Rüdiger's Blog IPFS, algorithms, data structures

Interplanetary telemetry compression


TL;DR;

You have large quantities of telemetry or other simply structured JSON data. You want to store it on IPFS in a very space efficient way. Then this is for you.

History

Telemetry at GSOC

I have been working with large quantities of telemetry at my previous job at Heavens-Above GmbH, working for the German Space Operations Center. I was writing a system to store and make accessible telemetry for several satellite missions.

The most demanding mission in terms of data rate was the Columbus module of the International Space Station.

Columbus module - cropped

A big advantage of the solution we came up with is that it is able to store vast quantities of telemetry data on relatively modest hardware. For the columbus module, we stored on the order of 4 * 1012 telemetry samples on a single decent machine with a RAID-5 system.

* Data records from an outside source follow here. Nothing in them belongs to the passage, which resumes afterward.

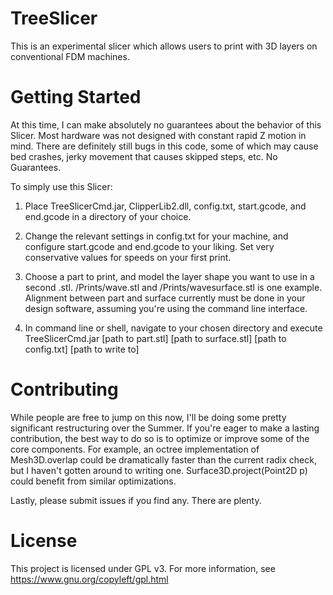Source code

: TreeSlicer
==========

This is an experimental slicer which allows users to print with 3D layers on conventional FDM machines.

Getting Started
==========
At this time, I can make absolutely no guarantees about the behavior of this Slicer. Most hardware was not designed with constant rapid Z motion in mind. There are definitely still bugs in this code, some of which may cause bed crashes, jerky movement that causes skipped steps, etc. No Guarantees.

To simply use this Slicer:


1. Place TreeSlicerCmd.jar, ClipperLib2.dll, config.txt, start.gcode, and end.gcode in a directory of your choice.

2. Change the relevant settings in config.txt for your machine, and configure start.gcode and end.gcode to your liking. Set very conservative values for speeds on your first print. 

3. Choose a part to print, and model the layer shape you want to use in a second .stl. /Prints/wave.stl and /Prints/wavesurface.stl is one example. Alignment between part and surface currently must be done in your design software, assuming you're using the command line interface.

4. In command line or shell, navigate to your chosen directory and execute TreeSlicerCmd.jar [path to part.stl] [path to surface.stl] [path to config.txt] [path to write to]

Contributing
==========
While people are free to jump on this now, I'll be doing some pretty significant restructuring over the Summer. If you're eager to make a lasting contribution, the best way to do so is to optimize or improve some of the core components. For example, an octree implementation of Mesh3D.overlap could be dramatically faster than the current radix check, but I haven't gotten around to writing one. Surface3D.project(Point2D p) could benefit from similar optimizations.

Lastly, please submit issues if you find any. There are plenty.

License
=========
This project is licensed under GPL v3. For more information, see https://www.gnu.org/copyleft/gpl.html
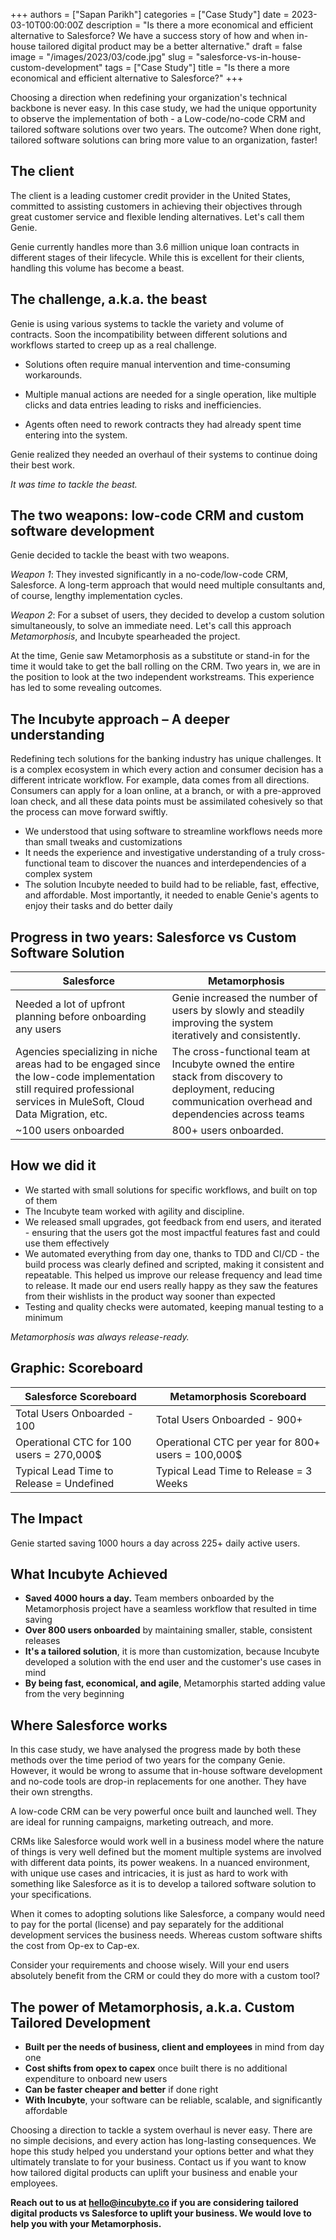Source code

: +++
authors = ["Sapan Parikh"]
categories = ["Case Study"]
date = 2023-03-10T00:00:00Z
description = "Is there a more economical and efficient alternative to Salesforce? We have a success story of how and when in-house tailored digital product may be a better alternative."
draft = false
image = "/images/2023/03/code.jpg"
slug = "salesforce-vs-in-house-custom-development"
tags = ["Case Study"]
title = "Is there a more economical and efficient alternative to Salesforce?"
+++


Choosing a direction when redefining your organization's technical backbone is never easy. In this case study, we had the unique opportunity to observe the implementation of both - a Low-code/no-code CRM and tailored software solutions over two years. The outcome? When done right, tailored software solutions can bring more value to an organization, faster!

## The client

The client is a leading customer credit provider in the United States, committed to assisting customers in achieving their objectives through great customer service and flexible lending alternatives. Let's call them Genie.

Genie currently handles more than 3.6 million unique loan contracts in different stages of their lifecycle. While this is excellent for their clients, handling this volume has become a beast.

## The challenge, a.k.a. the beast

Genie is using various systems to tackle the variety and volume of contracts. Soon the incompatibility between different solutions and workflows started to creep up as a real challenge.

- Solutions often require manual intervention and time-consuming workarounds.
- Multiple manual actions are needed for a single operation, like multiple clicks and data entries leading to risks and inefficiencies.

- Agents often need to rework contracts they had already spent time entering into the system.

Genie realized they needed an overhaul of their systems to continue doing their best work.

_It was time to tackle the beast._

## The two weapons: low-code CRM and custom software development

Genie decided to tackle the beast with two weapons.

_Weapon 1_: They invested significantly in a no-code/low-code CRM, Salesforce. A long-term approach that would need multiple consultants and, of course, lengthy implementation cycles.

_Weapon 2_: For a subset of users, they decided to develop a custom solution simultaneously, to solve an immediate need. Let's call this approach _Metamorphosis_, and Incubyte spearheaded the project.

At the time, Genie saw Metamorphosis as a substitute or stand-in for the time it would take to get the ball rolling on the CRM. Two years in, we are in the position to look at the two independent workstreams. This experience has led to some revealing outcomes.

## The Incubyte approach – A deeper understanding

Redefining tech solutions for the banking industry has unique challenges. It is a complex ecosystem in which every action and consumer decision has a different intricate workflow. For example, data comes from all directions. Consumers can apply for a loan online, at a branch, or with a pre-approved loan check, and all these data points must be assimilated cohesively so that the process can move forward swiftly.

- We understood that using software to streamline workflows needs more than small tweaks and customizations
- It needs the experience and investigative understanding of a truly cross-functional team to discover the nuances and interdependencies of a complex system
- The solution Incubyte needed to build had to be reliable, fast, effective, and affordable. Most importantly, it needed to enable Genie's agents to enjoy their tasks and do better daily

## Progress in two years: Salesforce vs Custom Software Solution

| Salesforce | Metamorphosis |
| --- | --- |
| Needed a lot of upfront planning before onboarding any users | Genie increased the number of users by slowly and steadily improving the system iteratively and consistently. |
| Agencies specializing in niche areas had to be engaged since the low-code implementation still required professional services in MuleSoft, Cloud Data Migration, etc. | The cross-functional team at Incubyte owned the entire stack from discovery to deployment, reducing communication overhead and dependencies across teams |
| ~100 users onboarded | 800+ users onboarded. |

## How we did it

- We started with small solutions for specific workflows, and built on top of them
- The Incubyte team worked with agility and discipline.
- We released small upgrades, got feedback from end users, and iterated - ensuring that the users got the most impactful features fast and could use them effectively
- We automated everything from day one, thanks to TDD and CI/CD - the build process was clearly defined and scripted, making it consistent and repeatable. This helped us improve our release frequency and lead time to release. It made our end users really happy as they saw the features from their wishlists in the product way sooner than expected
- Testing and quality checks were automated, keeping manual testing to a minimum

_Metamorphosis was always release-ready._

## Graphic: Scoreboard

| Salesforce Scoreboard                    | Metamorphosis Scoreboard                           |
|------------------------------------------|----------------------------------------------------|
| Total Users Onboarded - 100              | Total Users Onboarded - 900+                       |
| Operational CTC for 100 users = 270,000$ | Operational CTC per year for 800+ users = 100,000$ |
| Typical Lead Time to Release = Undefined | Typical Lead Time to Release = 3 Weeks             |

## The Impact

Genie started saving 1000 hours a day across 225+ daily active users.

## What Incubyte Achieved

- **Saved 4000 hours a day.** Team members onboarded by the Metamorphosis project have a seamless workflow that resulted in time saving
- **Over 800 users onboarded** by maintaining smaller, stable, consistent releases
- **It's a tailored solution**, it is more than customization, because Incubyte developed a solution with the end user and the customer's use cases in mind
- **By being fast, economical, and agile**, Metamorphis started adding value from the very beginning 


## Where Salesforce works

In this case study, we have analysed the progress made by both these methods over the time period of two years for the company Genie. However, it would be wrong to assume that in-house software development and no-code tools are drop-in replacements for one another. They have their own strengths.

A low-code CRM can be very powerful once built and launched well. They are ideal for running campaigns, marketing outreach, and more.

CRMs like Salesforce would work well in a business model where the nature of things is very well defined but the moment multiple systems are involved with different data points, its power weakens. In a nuanced environment, with unique use cases and intricacies, it is just as hard to work with something like Salesforce as it is to develop a tailored software solution to your specifications.

When it comes to adopting solutions like Salesforce, a company would need to pay for the portal (license) and pay separately for the additional development services the business needs. Whereas custom software shifts the cost from Op-ex to Cap-ex.

Consider your requirements and choose wisely. Will your end users absolutely benefit from the CRM or could they do more with a custom tool?

## The power of Metamorphosis, a.k.a. Custom Tailored Development
- **Built per the needs of business, client and employees** in mind from day one
- **Cost shifts from opex to capex** once built there is no additional expenditure to onboard new users
- **Can be faster cheaper and better** if done right
- **With Incubyte**, your software can be reliable, scalable, and significantly affordable

Choosing a direction to tackle a system overhaul is never easy. There are no simple decisions, and every action has long-lasting consequences. We hope this study helped you understand your options better and what they ultimately translate to for your business. Contact us if you want to know how tailored digital products can uplift your business and enable your employees.

**Reach out to us at hello@incubyte.co if you are considering tailored digital products vs Salesforce to uplift your business. We would love to help you with your Metamorphosis.**


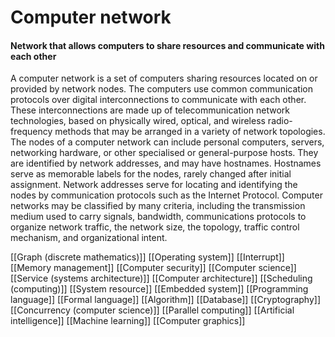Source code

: # Computer network
#### Network that allows computers to share resources and communicate with each other

A computer network is a set of computers sharing resources located on or provided by network nodes. The computers use common communication protocols over digital interconnections to communicate with each other. These interconnections are made up of telecommunication network technologies, based on physically wired, optical, and wireless radio-frequency methods that may be arranged in a variety of network topologies.
The nodes of a computer network can include personal computers, servers, networking hardware, or other specialised or general-purpose hosts. They are identified by network addresses, and may have hostnames. Hostnames serve as memorable labels for the nodes, rarely changed after initial assignment. Network addresses serve for locating and identifying the nodes by communication protocols such as the Internet Protocol.
Computer networks may be classified by many criteria, including the transmission medium used to carry signals, bandwidth, communications protocols to organize network traffic, the network size, the topology, traffic control mechanism, and organizational intent.

[[Graph (discrete mathematics)]]
[[Operating system]]
[[Interrupt]]
[[Memory management]]
[[Computer security]]
[[Computer science]]
[[Service (systems architecture)]]
[[Computer architecture]]
[[Scheduling (computing)]]
[[System resource]]
[[Embedded system]]
[[Programming language]]
[[Formal language]]
[[Algorithm]]
[[Database]]
[[Cryptography]]
[[Concurrency (computer science)]]
[[Parallel computing]]
[[Artificial intelligence]]
[[Machine learning]]
[[Computer graphics]]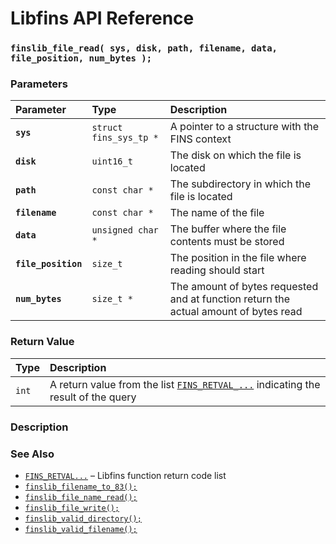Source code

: # Libfins API Reference

### `finslib_file_read( sys, disk, path, filename, data, file_position, num_bytes );`

### Parameters

| Parameter | Type | Description |
| :--- | :--- | :--- |
|**`sys`**|`struct fins_sys_tp *`|A pointer to a structure with the FINS context|
|**`disk`**|`uint16_t`|The disk on which the file is located|
|**`path`**|`const char *`|The subdirectory in which the file is located|
|**`filename`**|`const char *`|The name of the file|
|**`data`**|`unsigned char *`|The buffer where the file contents must be stored|
|**`file_position`**|`size_t`|The position in the file where reading should start|
|**`num_bytes`**|`size_t *`|The amount of bytes requested and at function return the actual amount of bytes read|

### Return Value

| Type | Description |
| :--- | :--- |
|`int`|A return value from the list [`FINS_RETVAL_...`](fins_retval.md) indicating the result of the query|

### Description

### See Also

* [`FINS_RETVAL...`](fins_retval.md) &ndash; Libfins function return code list
* [`finslib_filename_to_83();`](finslib_filename_to_83.md)
* [`finslib_file_name_read();`](finslib_file_name_read.md)
* [`finslib_file_write();`](finslib_file_write.md)
* [`finslib_valid_directory();`](finslib_valid_directory.md)
* [`finslib_valid_filename();`](finslib_valid_filename.md)
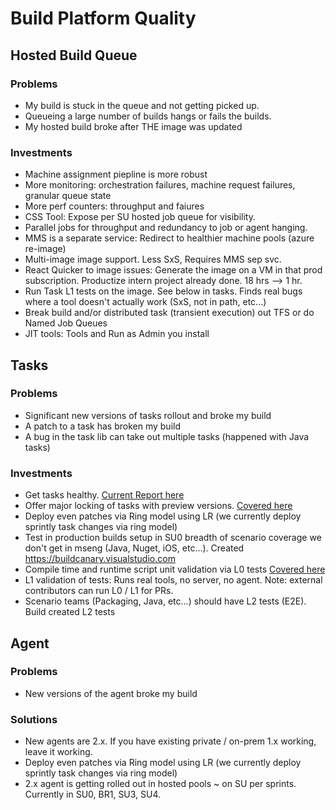 # Build Platform Quality

## Hosted Build Queue

### Problems

  - My build is stuck in the queue and not getting picked up.
  - Queueing a large number of builds hangs or fails the builds.
  - My hosted build broke after THE image was updated

 ### Investments

  - Machine assignment piepline is more robust
  - More monitoring: orchestration failures, machine request failures, granular queue state
  - More perf counters: throughput and faiures
  - CSS Tool: Expose per SU hosted job queue for visibility.    
  - Parallel jobs for throughput and redundancy to job or agent hanging.
  - MMS is a separate service: Redirect to healthier machine pools (azure re-image)
  - Multi-image image support.  Less SxS, Requires MMS sep svc.
  - React Quicker to image issues: Generate the image on a VM in that prod subscription.  Productize intern project already done.  18 hrs --> 1 hr.
  - Run Task L1 tests on the image.  See below in tasks.  Finds real bugs where a tool doesn't actually work (SxS, not in path, etc...) 
  - Break build and/or distributed task (transient execution) out TFS or do Named Job Queues
  - JIT tools: Tools and Run as Admin you install

## Tasks

### Problems

  - Significant new versions of tasks rollout and broke my build
  - A patch to a task has broken my build
  - A bug in the task lib can take out multiple tasks (happened with Java tasks) 

### Investments

  - Get tasks healthy.  [Current Report here](health.md)
  - Offer major locking of tasks with preview versions.  [Covered here](preview.md)
  - Deploy even patches via Ring model using LR (we currently deploy sprintly task changes via ring model)
  - Test in production builds setup in SU0 breadth of scenario coverage we don't get in mseng (Java, Nuget, iOS, etc...).  Created https://buildcanary.visualstudio.com
  - Compile time and runtime script unit validation via L0 tests [Covered here](https://github.com/Microsoft/vsts-task-lib/blob/master/node/docs/stepbystep.md)
  - L1 validation of tests: Runs real tools, no server, no agent.  Note: external contributors can run L0 / L1 for PRs. 
  - Scenario teams (Packaging, Java, etc...) should have L2 tests (E2E).  Build created L2 tests

## Agent

### Problems

  - New versions of the agent broke my build

### Solutions

  - New agents are 2.x.  If you have existing private / on-prem 1.x working, leave it working.
  - Deploy even patches via Ring model using LR (we currently deploy sprintly task changes via ring model)
  - 2.x agent is getting rolled out in hosted pools ~ on SU per sprints.  Currently in SU0, BR1, SU3, SU4.
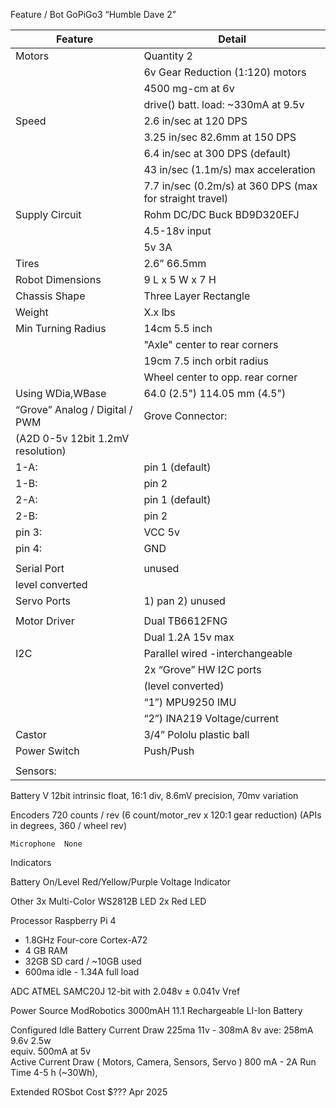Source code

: Feature / Bot	GoPiGo3 “Humble Dave 2”

| Feature | Detail |
| --- | --- |
| Motors | Quantity 2 |
| | 6v Gear Reduction (1:120) motors |
| | 4500 mg-cm at 6v |  
| | drive() batt. load: ~330mA at 9.5v | 
| Speed | 2.6 in/sec at 120 DPS |
| | 3.25 in/sec 82.6mm at 150 DPS |
| | 6.4 in/sec at 300 DPS (default)|
| | 43 in/sec (1.1m/s) max acceleration |
| | 7.7  in/sec (0.2m/s) at 360 DPS (max for  straight travel) |
| Supply Circuit |Rohm DC/DC Buck BD9D320EFJ |
| | 4.5-18v input |
| | 5v 3A |
| Tires	| 2.6” 66.5mm | 
| Robot Dimensions | 9 L x 5 W x 7 H |
| Chassis Shape	| Three Layer Rectangle|
| Weight | X.x lbs |
| Min Turning Radius | 14cm 5.5 inch |
| | "Axle" center to rear corners |
| | 19cm 7.5 inch orbit radius |
| | Wheel center to opp. rear corner |
| Using WDia,WBase | 64.0 (2.5")  114.05 mm (4.5") |	
| “Grove” Analog / Digital / PWM | Grove Connector: |
| (A2D 0-5v 12bit 1.2mV resolution) | |
| 1-A: | pin 1 (default) |
| 1-B: | pin 2 |
| 2-A: | pin 1 (default) |
| 2-B: | pin 2 |
| pin 3: |  VCC 5v |
| pin 4: | GND |
| | |
| Serial Port | unused |
| level converted | |
|Servo Ports | 1) pan  2) unused |
| | |
| Motor Driver | Dual TB6612FNG| 
| | Dual 1.2A 15v max |
| I2C | Parallel wired -interchangeable |
| | 2x “Grove” HW I2C ports | 
| | (level converted) |
| | “1”) MPU9250 IMU | 
| | “2”) INA219 Voltage/current |
| Castor | 3/4” Pololu plastic ball |
| Power Switch	| Push/Push |
| | |
| Sensors: | |

   Battery V	12bit intrinsic float, 16:1 div, 
8.6mV precision, 70mv variation

   Encoders	720 counts / rev   (6 count/motor_rev x 120:1 gear reduction)
(APIs in degrees, 360 / wheel rev)

    Microphone	None

Indicators	

   Battery On/Level	Red/Yellow/Purple Voltage Indicator

   Other	3x Multi-Color WS2812B LED
	2x Red LED

Processor	Raspberry Pi 4
* 1.8GHz Four-core Cortex-A72
* 4 GB RAM
* 32GB SD card / ~10GB used 
* 600ma idle - 1.34A full load

ADC 	ATMEL SAMC20J
	12-bit with 2.048v ± 0.041v Vref 

Power Source	ModRobotics 3000mAH 11.1 Rechargeable LI-Ion Battery

Configured Idle Battery Current Draw              225ma 11v - 308mA 8v 
ave: 258mA 9.6v  2.5w         
equiv. 500mA at 5v                          
Active Current Draw ( Motors, Camera, Sensors, Servo )	800 mA - 2A
Run Time	4-5 h (~30Wh), 

Extended ROSbot Cost	$??? Apr 2025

This system is not a relational database that allows generic queries, but it does allow very efficient retrieval by telemetry parameter name and by time period.

We achieved this level of efficiency by storing the telemetry in an efficient binary format based on google protocol buffers, and then using generic deflate compression in a way that still allows somewhat random access.

A limitation of the solution developed for GSOC was that it was schema-based, so there was a tight coupling between the storage engine and the application level data formats. But since telemetry schemata for systems like SCOS don’t change frequently, this is not a big limitation.

Telemetry at Actyx

At my current employer Actyx AG, we are also working with vast quantities of machine data, but now we are dealing with telemetry for manufacturing processes.

We are using IPFS as the core infrastructure for all our solutions.

So we need a solution to store machine telemetry in an efficient way on IPFS. But there is an incredible variety of manufacturing machines and processes with vastly different telemetry formats, so a tight coupling between storage engine and application data formats won’t do in this case.

As an additional complication, we want to be able to write telemetry not just on beefy servers, but on relatively underpowered edge devices.

As strange as it sounds, the hardware I have to design for at Actyx in 2018 (ARM based edge devices) is actually slower than the hardware I had at GSOC in 2010 (Multi core XEON blade servers).

2008

Supermicro SBI-7228R-T2X blade server

2018

Pi3B+

What is telemetry data

First of all, let’s take a look at how telemetry data is typically structured.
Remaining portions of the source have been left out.